The former director and chief financial officer of TZ Limited has been jailed for four and a half years for his role in syphoning $6.25 million of company funds.
John Falconer, who was extradited from Thailand in September 2017, was accused of dishonestly transferring $1.4 million to himself and his own firms between December 2006 and September 2008 for his own material gain.
During that period, he also authorised the remaining amount to be sent to entities associated with fellow director Andrew Sigalla, who was jailed for nearly 10 years in February on fraud charges totalling $9 million.
According to court documents, Sigalla owed more than $2 million gambling debts with the firms Betstar and Tom and Bill Waterhouse, which he paid using money transferred from TZ. Roughly $500,000 in shares were also transferred to Joyeagle, a company based in Hong Kong.
In addition to these, Falconer was also accused of authorising false material to be sent to the Australian Securities Exchange (ASX) in his role as CFO between April 2008 and February 2009.
Falconer pleaded guilty to five counts of dishonest conduct and one count of giving false or misleading information to the ASX on 8 November.
He will serve at least three years in jail following his sentence by the Supreme Court of New South Wales on 16 November.
“As a director of TZ Ltd, the offender was placed in a position of considerable trust, which he abused over an extended period,” said Justice Christine Adamson in her closing remarks.”He acted in gross dereliction of his duty.
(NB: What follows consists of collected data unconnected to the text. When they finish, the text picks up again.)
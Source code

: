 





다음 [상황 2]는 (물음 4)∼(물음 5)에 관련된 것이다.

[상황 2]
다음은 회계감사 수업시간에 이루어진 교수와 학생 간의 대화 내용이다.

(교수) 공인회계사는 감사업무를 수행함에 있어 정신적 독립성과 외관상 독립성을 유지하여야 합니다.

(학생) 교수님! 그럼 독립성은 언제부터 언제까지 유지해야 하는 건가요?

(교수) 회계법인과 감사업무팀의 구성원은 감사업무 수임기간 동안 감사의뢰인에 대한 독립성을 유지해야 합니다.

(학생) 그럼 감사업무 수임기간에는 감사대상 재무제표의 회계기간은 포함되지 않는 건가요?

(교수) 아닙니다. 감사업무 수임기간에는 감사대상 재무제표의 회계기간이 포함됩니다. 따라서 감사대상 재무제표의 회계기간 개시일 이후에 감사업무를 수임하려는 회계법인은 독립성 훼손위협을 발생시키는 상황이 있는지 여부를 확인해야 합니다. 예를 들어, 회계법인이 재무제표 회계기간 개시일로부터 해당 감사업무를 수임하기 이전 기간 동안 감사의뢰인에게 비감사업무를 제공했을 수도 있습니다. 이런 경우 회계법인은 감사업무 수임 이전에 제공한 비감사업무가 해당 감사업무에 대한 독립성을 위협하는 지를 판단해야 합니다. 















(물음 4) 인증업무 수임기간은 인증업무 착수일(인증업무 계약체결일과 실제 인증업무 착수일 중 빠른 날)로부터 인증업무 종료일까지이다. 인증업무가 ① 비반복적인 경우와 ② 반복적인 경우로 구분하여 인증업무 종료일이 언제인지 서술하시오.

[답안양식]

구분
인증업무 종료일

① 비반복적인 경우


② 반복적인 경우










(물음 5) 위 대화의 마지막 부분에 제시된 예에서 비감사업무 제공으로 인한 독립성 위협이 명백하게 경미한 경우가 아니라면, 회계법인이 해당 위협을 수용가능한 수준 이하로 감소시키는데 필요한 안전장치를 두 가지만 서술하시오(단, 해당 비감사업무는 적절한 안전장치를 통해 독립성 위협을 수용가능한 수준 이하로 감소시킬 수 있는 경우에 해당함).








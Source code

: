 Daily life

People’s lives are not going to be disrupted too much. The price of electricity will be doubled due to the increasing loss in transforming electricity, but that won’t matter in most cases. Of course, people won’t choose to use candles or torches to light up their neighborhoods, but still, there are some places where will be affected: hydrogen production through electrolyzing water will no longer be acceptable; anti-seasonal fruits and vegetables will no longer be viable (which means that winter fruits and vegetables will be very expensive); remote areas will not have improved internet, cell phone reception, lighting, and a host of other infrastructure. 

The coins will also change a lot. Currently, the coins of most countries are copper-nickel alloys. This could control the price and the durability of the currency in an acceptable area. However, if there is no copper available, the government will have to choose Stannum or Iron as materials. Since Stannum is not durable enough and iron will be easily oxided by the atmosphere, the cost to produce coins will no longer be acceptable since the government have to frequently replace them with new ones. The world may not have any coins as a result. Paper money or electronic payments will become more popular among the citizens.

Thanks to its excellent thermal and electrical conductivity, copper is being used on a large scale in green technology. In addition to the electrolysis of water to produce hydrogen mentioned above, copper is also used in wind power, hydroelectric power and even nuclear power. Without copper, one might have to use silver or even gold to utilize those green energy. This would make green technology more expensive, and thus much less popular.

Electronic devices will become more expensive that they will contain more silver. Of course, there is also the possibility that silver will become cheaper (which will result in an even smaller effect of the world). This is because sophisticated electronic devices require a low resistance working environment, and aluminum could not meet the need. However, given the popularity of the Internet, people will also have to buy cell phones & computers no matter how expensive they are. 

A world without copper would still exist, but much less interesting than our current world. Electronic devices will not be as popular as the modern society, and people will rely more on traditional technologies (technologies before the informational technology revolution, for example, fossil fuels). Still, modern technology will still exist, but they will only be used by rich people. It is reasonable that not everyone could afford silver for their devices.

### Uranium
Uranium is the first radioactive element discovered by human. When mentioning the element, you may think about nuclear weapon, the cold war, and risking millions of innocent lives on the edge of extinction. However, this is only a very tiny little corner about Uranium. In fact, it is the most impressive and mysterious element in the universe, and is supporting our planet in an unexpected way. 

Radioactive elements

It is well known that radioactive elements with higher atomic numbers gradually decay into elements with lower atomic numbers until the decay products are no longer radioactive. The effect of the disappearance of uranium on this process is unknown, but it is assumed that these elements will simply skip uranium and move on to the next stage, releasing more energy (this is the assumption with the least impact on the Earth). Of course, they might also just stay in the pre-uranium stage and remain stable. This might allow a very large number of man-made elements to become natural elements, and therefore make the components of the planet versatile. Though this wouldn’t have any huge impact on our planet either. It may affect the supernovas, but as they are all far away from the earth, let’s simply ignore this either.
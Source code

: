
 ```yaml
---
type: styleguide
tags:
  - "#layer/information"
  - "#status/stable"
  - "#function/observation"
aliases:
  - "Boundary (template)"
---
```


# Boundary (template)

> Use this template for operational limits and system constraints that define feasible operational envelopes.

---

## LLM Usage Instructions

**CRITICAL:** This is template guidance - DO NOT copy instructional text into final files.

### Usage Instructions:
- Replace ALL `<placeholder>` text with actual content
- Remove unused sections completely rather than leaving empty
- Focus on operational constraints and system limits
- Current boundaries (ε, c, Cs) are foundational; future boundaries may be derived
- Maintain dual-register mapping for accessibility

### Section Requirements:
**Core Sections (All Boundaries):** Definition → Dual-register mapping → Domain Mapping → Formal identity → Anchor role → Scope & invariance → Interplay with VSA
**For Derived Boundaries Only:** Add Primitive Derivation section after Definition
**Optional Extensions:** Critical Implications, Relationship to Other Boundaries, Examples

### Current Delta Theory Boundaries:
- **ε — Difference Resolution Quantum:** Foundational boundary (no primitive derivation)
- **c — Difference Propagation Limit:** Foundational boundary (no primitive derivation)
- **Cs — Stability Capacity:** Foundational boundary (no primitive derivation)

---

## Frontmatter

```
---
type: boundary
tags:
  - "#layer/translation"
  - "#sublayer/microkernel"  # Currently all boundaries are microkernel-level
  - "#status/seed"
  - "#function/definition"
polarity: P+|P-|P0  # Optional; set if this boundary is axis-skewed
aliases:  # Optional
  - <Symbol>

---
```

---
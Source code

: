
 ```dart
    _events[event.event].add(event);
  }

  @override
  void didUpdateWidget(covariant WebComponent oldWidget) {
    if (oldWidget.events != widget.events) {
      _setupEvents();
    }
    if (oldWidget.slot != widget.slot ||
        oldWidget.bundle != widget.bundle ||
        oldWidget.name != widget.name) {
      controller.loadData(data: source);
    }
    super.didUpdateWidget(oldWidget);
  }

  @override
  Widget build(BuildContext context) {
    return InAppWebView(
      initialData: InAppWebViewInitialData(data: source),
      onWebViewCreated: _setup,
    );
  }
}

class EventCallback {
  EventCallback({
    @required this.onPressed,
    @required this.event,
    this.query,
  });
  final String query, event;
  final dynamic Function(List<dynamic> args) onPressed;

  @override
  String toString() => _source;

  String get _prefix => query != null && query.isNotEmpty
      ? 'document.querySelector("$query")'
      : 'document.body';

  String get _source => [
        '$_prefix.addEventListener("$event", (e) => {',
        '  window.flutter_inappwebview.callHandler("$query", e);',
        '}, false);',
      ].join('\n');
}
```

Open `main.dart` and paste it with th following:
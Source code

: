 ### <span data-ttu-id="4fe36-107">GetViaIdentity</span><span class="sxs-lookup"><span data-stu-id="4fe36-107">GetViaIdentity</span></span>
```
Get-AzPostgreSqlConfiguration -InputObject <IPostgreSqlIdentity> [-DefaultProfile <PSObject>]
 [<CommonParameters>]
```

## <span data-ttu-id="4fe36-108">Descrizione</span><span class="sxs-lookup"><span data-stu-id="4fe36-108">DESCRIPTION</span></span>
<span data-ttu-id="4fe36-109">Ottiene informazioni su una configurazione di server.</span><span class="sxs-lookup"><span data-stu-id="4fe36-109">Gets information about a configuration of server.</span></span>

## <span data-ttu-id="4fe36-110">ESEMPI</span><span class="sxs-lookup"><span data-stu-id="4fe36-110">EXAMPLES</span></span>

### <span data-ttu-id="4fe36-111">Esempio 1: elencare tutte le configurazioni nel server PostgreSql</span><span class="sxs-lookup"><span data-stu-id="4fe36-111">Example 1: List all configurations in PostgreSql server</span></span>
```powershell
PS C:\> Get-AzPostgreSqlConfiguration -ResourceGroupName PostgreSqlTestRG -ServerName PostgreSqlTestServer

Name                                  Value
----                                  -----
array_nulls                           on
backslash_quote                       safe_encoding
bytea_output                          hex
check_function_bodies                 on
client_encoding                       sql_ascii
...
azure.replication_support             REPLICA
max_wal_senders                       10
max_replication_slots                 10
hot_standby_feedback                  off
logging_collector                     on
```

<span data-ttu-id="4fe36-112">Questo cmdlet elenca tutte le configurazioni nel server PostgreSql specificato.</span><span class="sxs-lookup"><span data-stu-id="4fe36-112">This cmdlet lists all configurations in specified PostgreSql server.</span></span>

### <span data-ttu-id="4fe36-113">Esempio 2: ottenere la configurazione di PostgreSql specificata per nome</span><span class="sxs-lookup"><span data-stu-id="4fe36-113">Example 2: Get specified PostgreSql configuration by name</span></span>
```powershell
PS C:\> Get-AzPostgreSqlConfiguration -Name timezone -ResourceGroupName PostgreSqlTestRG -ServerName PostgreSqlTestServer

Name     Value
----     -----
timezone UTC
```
The offences involved both dishonesty and greed.”
Falconer admitted to psychologist Karen Burgoyne that he acted out of greed and poor judgement, which he rationalised on the basis that it was relatively common behaviour and that there was a chance that he would be able to pay the money back.
He was said to have shown genuine contrition upon his return to Australia evidenced by his cooperation with the investigation and his early guilty plea.
In March this year, Sigalla launched a notice of intention to appeal against conviction and sentence.